Les deux petites filles ne se croiseront pas, ne joueront évidemment pas dans la même cour des grands, d’école, n’ont aucune chance d’être amies ou de se crêper le chignon. L’une entendra parler de l’autre tandis que l’autre n’aura aucune conscience de l’une dans autant de mondes parallèles et oligarchiques.

Au moins si Francesca Marina nommée ainsi par les marins italiens a l’idée saugrenue de se réfugier à Beziers, échappera t’elle à la liste de Robert, tout comme Charlotte Elizabeth Diana, Anders Breivik, Mickael dos Santos ou Maxime Hauchard, les biens nommés.

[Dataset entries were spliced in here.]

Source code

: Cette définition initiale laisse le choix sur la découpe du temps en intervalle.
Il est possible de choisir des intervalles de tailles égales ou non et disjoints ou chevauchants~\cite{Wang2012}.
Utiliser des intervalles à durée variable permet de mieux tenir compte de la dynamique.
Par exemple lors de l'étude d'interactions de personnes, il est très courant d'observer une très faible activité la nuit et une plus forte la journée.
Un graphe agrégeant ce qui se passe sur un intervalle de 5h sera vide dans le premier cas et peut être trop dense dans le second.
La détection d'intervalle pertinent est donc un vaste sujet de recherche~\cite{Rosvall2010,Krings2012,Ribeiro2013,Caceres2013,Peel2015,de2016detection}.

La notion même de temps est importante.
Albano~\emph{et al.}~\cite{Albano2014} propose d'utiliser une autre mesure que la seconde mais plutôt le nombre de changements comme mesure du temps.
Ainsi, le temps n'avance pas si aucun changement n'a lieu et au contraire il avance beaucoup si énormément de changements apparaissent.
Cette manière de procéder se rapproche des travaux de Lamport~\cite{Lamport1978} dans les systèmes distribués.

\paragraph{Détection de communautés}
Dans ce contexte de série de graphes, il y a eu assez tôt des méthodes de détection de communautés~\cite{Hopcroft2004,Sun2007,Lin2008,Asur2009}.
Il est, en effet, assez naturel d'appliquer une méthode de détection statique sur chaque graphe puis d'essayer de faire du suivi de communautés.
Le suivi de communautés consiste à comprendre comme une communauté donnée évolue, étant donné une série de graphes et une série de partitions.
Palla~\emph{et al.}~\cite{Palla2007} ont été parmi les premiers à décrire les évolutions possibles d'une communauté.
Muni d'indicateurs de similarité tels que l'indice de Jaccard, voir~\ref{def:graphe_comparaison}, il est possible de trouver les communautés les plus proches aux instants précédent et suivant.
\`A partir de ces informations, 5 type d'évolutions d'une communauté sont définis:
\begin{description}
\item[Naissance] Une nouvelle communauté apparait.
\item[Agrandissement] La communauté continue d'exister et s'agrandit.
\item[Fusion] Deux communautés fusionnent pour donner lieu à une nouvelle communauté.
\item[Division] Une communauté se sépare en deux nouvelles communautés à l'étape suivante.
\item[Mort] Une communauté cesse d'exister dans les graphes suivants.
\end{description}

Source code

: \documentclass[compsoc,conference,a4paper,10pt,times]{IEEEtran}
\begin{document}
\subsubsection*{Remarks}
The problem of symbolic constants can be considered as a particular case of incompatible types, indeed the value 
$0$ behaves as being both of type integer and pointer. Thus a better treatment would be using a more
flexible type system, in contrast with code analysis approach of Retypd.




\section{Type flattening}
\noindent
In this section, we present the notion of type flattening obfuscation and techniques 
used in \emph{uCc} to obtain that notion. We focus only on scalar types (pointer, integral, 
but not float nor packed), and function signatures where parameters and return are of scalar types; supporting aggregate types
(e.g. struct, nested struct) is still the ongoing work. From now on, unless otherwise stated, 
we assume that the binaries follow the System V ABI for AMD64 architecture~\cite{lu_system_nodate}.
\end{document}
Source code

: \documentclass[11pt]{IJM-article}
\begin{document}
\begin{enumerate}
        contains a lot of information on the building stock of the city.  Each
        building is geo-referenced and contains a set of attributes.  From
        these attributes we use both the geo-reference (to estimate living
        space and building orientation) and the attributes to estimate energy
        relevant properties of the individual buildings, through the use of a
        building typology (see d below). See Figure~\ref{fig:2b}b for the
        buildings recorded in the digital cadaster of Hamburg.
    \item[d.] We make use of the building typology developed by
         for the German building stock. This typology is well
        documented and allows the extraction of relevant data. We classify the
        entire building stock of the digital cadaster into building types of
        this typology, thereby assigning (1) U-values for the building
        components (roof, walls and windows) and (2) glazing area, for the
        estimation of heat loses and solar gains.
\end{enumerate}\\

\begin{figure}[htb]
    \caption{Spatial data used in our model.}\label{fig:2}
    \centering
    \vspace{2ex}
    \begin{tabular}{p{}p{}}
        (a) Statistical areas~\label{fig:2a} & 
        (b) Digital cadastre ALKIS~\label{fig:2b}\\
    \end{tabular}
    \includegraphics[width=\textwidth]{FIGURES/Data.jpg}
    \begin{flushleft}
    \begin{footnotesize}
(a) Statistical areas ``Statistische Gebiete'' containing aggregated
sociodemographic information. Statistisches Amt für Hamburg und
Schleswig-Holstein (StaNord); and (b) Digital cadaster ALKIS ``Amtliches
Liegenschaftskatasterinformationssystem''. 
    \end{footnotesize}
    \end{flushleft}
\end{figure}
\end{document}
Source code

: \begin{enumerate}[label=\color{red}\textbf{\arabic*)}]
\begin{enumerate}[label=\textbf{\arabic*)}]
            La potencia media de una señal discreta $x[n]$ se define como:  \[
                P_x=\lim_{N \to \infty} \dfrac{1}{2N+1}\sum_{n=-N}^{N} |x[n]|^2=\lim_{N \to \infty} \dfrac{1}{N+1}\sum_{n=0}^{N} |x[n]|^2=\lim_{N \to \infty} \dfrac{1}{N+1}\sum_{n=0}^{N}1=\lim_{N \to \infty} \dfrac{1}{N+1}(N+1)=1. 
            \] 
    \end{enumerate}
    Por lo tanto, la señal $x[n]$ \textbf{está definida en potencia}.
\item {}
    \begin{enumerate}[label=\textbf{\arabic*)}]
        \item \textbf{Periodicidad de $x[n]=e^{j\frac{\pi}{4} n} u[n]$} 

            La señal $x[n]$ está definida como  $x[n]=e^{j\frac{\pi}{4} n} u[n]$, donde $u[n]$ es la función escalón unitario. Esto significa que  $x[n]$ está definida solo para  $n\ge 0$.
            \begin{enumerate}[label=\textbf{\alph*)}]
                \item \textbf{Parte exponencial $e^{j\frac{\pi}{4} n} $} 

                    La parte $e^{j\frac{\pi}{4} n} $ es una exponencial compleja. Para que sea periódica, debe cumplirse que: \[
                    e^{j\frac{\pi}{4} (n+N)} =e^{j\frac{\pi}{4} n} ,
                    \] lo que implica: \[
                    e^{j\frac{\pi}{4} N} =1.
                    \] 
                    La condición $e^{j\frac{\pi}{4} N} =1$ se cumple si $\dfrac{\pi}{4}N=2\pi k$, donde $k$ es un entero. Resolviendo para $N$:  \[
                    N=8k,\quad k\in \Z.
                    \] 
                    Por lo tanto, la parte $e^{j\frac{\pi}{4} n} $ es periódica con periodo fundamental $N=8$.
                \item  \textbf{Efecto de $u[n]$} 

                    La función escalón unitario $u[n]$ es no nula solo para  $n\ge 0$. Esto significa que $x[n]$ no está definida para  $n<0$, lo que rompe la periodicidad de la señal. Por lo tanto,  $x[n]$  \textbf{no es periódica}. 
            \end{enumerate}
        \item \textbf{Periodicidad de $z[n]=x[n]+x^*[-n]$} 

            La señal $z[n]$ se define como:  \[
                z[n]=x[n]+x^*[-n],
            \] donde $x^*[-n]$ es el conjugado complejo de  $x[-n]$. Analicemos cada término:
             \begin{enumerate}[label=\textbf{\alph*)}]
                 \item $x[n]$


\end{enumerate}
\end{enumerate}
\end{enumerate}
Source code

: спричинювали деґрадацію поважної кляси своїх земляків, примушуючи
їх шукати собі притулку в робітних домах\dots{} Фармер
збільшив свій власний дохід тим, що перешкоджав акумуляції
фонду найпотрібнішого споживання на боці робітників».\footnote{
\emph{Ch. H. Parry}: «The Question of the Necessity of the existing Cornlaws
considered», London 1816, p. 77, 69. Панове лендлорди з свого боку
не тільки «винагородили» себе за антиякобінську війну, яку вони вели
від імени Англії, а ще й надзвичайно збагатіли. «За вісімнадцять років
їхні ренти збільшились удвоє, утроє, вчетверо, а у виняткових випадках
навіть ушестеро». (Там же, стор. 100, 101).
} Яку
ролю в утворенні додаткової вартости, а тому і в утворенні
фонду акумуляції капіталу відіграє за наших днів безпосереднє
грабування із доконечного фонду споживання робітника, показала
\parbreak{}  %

Le prénom ne faisant ni le terroriste ni le djihadiste, comme l’habit ne fait pas le fanatique, il doit bien exister des Robert fréquentables qui ne soient pas d’authentiques saligauds en costume croisé et en chemise vichy.

A la star Ac des princesses, Francesca Marina n’a aucune chance de finir reine à chapeau vert gélatine, pas plus que de se déplacer en carrosse ou d’inquiéter la monarchie à cause d’une varicelle. Nonobstant si l’aristocratie s’acquiert à la naissance, certainement pas la noblesse.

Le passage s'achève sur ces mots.